Miriam Carroll recalled in ’63 how, whilst driving to Alton, she saw a terrifying black dog clasp a lamb through a barbed-wire fence. The monstrous hound tore at the victim, ripping its head off through the fence, leaving the witness shaken, as she drove to the nearby farm to report the incident. A year later a policeman, whilst chatting to two Irish tourists at 1:15 pm, saw a massive black dog heading their way. Without warning the beast leapt at them, pinning all three of them up against a bus shelter. One of the Irishmen could only react by swiping at the hideous form with his bag, which passed through the creature. The monster dog then vanished, leaving all three men stunned with disbelief.

In 1965, a few stories reached the local papers about the dog and when major building work was carried out at the Crown Hotel, situated in the local high street at Alton, there was some surprise when the bones of a large dog were found.

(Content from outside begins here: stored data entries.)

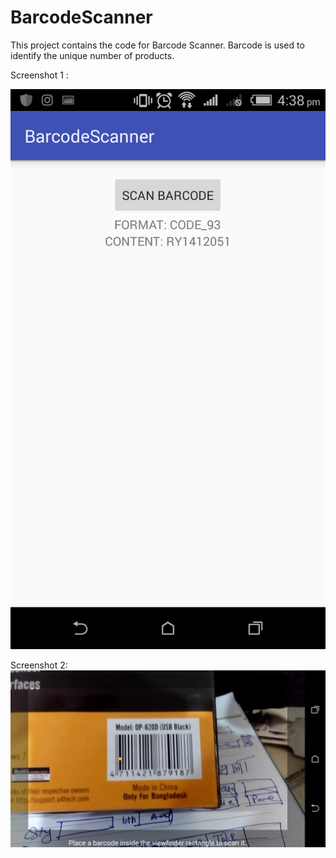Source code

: # BarcodeScanner
This project contains the code for Barcode Scanner. Barcode is used to identify the unique number of products. 

Screenshot 1 : 

![alt tag](https://github.com/Piashsarker/BarcodeScanner/blob/master/Screenshot_2016-10-22-16-38-57.png)

Screenshot 2: 
![alt tag](https://github.com/Piashsarker/BarcodeScanner/blob/master/Screenshot_2016-10-22-16-53-32.png)
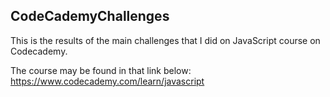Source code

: CodeCademyChallenges
-------------


This is the results of the main challenges that I did on JavaScript course on Codecademy.

The course may be found in that link below:
https://www.codecademy.com/learn/javascript
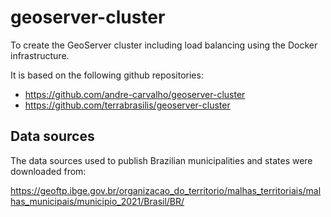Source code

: # geoserver-cluster

To create the GeoServer cluster including load balancing using the Docker infrastructure.

It is based on the following github repositories:

 - https://github.com/andre-carvalho/geoserver-cluster
 - https://github.com/terrabrasilis/geoserver-cluster

## Data sources

The data sources used to publish Brazilian municipalities and states were downloaded from:

https://geoftp.ibge.gov.br/organizacao_do_territorio/malhas_territoriais/malhas_municipais/municipio_2021/Brasil/BR/
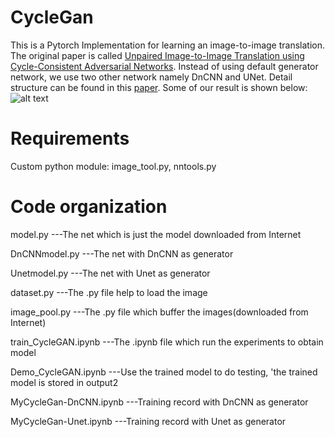 # CycleGan
This is a Pytorch Implementation for learning an image-to-image translation. The original paper is called [Unpaired Image-to-Image Translation using Cycle-Consistent Adversarial Networks](https://arxiv.org/pdf/1703.10593.pdf). Instead of using default generator network, we use two other network namely DnCNN and UNet. Detail structure can be found in this [paper](https://www.google.com). Some of our result is shown below:
![alt text](https://github.com/menglaili/ECE285Project/blob/master/CycleGan/img/result_Unet-2.png)



Requirements
============
Custom python module: image_tool.py, nntools.py



Code organization
=================
model.py         ---The net which is just the model downloaded from Internet

DnCNNmodel.py    ---The net with DnCNN as generator

Unetmodel.py     ---The net with Unet as generator

dataset.py       ---The .py file help to load the image

image_pool.py    ---The .py file which buffer the images(downloaded from Internet)

train_CycleGAN.ipynb ---The .ipynb file which run the experiments to obtain model

Demo_CycleGAN.ipynb    ---Use the trained model to do testing, 'the trained model is stored in output2

MyCycleGan-DnCNN.ipynb ---Training record with DnCNN as generator

MyCycleGan-Unet.ipynb  ---Training record with Unet as generator

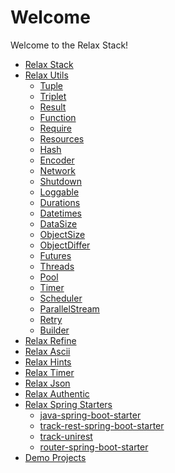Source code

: # Welcome

Welcome to the Relax Stack!

- [Relax Stack](WELCOME.md)
- [Relax Utils](relax-utils/index.md)
  - [Tuple](relax-utils/tuple.md)
  - [Triplet](relax-utils/triple.md)
  - [Result](relax-utils/result.md)
  - [Function](relax-utils/function.md)
  - [Require](relax-utils/require.md)
  - [Resources](relax-utils/resources.md)
  - [Hash](relax-utils/hash.md)
  - [Encoder](relax-utils/encoder.md)
  - [Network](relax-utils/network.md)
  - [Shutdown](relax-utils/shutdown.md)
  - [Loggable](relax-utils/loggable.md)
  - [Durations](relax-utils/durations.md)
  - [Datetimes](relax-utils/datetimes.md)
  - [DataSize](relax-utils/datasize.md)
  - [ObjectSize](relax-utils/objectsize.md)
  - [ObjectDiffer](relax-utils/differ.md)
  - [Futures](relax-utils/futures.md)
  - [Threads](relax-utils/threads.md)
  - [Pool](relax-utils/pool.md)
  - [Timer](relax-utils/timer.md)
  - [Scheduler](relax-utils/scheduler.md)
  - [ParallelStream](relax-utils/parallel-stream.md)
  - [Retry](relax-utils/retry.md)
  - [Builder](relax-utils/builder.md)
- [Relax Refine](relax-refine/README.md)
- [Relax Ascii]()
- [Relax Hints]()
- [Relax Timer]()
- [Relax Json]()
- [Relax Authentic]()
- [Relax Spring Starters](relax-spring-starters/index.md)
  - [java-spring-boot-starter](relax-spring-starters/java-spring-boot-starter.md)
  - [track-rest-spring-boot-starter](relax-spring-starters/track-rest-spring-boot-starter.md)
  - [track-unirest](relax-spring-starters/track-unirest.md)
  - [router-spring-boot-starter](relax-spring-starters/router-spring-boot-starter.md)
- [Demo Projects](demos/index.md)
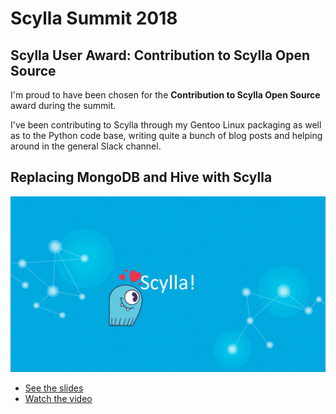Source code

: # Scylla Summit 2018

## Scylla User Award: Contribution to Scylla Open Source

I'm proud to have been chosen for the **Contribution to Scylla Open Source** award during the summit.

I've been contributing to Scylla through my Gentoo Linux packaging as well as to the Python code base, writing quite a bunch of blog posts and helping around in the general Slack channel.

## Replacing MongoDB and Hive with Scylla

![](../images/2018-11-10-151703_1015x566_scrot.png)

- [See the slides](https://www.slideshare.net/ScyllaDB/scylla-summit-2018-joining-billions-of-rows-in-seconds-with-one-database-instead-of-two-replacing-mongodb-and-hive-with-scylla)
- [Watch the video](https://www.youtube.com/watch?v=Zpg2vjeVONU)
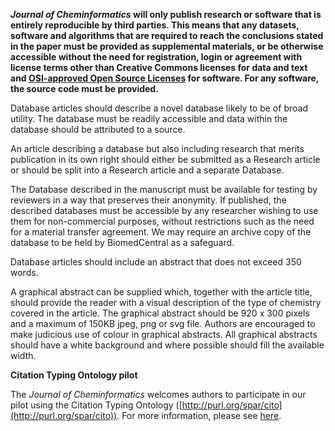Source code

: **_Journal of Cheminformatics_ will only publish research or software that is entirely reproducible by third parties.
This means that any datasets, software and algorithms that are required to reach the conclusions stated in the
paper must be provided as supplemental materials, or be otherwise accessible without the need for registration,
login or agreement with license terms other than Creative Commons licenses for data and text and
[OSI-approved Open Source Licenses](http://opensource.org/licenses/alphabetical)
for software. For any software, the source code must be provided.**

Database articles should describe a novel database likely to be of broad utility. The database must be readily
accessible and data within the database should be attributed to a source.

An article describing a database but also including research that merits publication in its own right should either
be submitted as a Research article or should be split into a Research article and a separate Database.

The Database described in the manuscript must be available for testing by reviewers in a way that preserves their
anonymity. If published, the described databases must be accessible by any researcher wishing to use them for
non-commercial purposes, without restrictions such as the need for a material transfer agreement. We may require
an archive copy of the database to be held by BiomedCentral as a safeguard.

Database articles should include an abstract that does not exceed 350 words.

A graphical abstract can be supplied which, together with the article title, should provide the reader with a
visual description of the type of chemistry covered in the article. The graphical abstract should be 920 x 300
pixels and a maximum of 150KB jpeg, png or svg file. Authors are encouraged to make judicious use of colour in
graphical abstracts. All graphical abstracts should have a white background and where possible should fill the
available width.

**Citation Typing Ontology pilot**

The _Journal of Cheminformatics_ welcomes authors to participate in our pilot using the Citation Typing Ontology
([http://purl.org/spar/cito](http://purl.org/spar/cito)). For more information, please see
[here](https://www.biomedcentral.com/collections/c/co/cito).

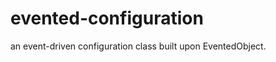 evented-configuration
=====================

an event-driven configuration class built upon EventedObject.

In 1987, Mr Duggan was driving through Basingstoke with his fiancée Yvonne looking for a place to set up a picnic. They found a clearing in the woods and began to set up their meal, and Mr Duggan decided to urinate in a thicket. Suddenly, whilst beginning to relieve himself he was confronted by a frightening snarling noise and the huge head of a dog, which protruded from the bushes. The couple fled the area, followed by the hellhound.

These incidents may sound like few and far between encounters with a local dog on the loose, but things become far weirder when we trace the origins of the Devil Dog back to the 1780s. Mr Thomas Newton, was a Hampshire socialite against slavery, and funded much to cease the awful treatment dished out against black workers in the West Indies at the time. One such slave was an Ottobah Cugoano who as a child, was captured in Africa. This man was said to own a monstrous dog, the size of a bear. Mr Newton offered £300 for the brute, the money aiding Cugoano’s cause.

It was said that the dog was a cross between a Doberman and a rottweiller, but it was the size of a small pony and didn’t take to any human being except Newton. In 1795 Newton died, but it took local authorities many days to get to his bed-ridden body, for it was guarded by the dog. Eventually, the dog was detained and tied to a tree but escaped when Newton was being buried. The beast was last seen heading off towards the woods.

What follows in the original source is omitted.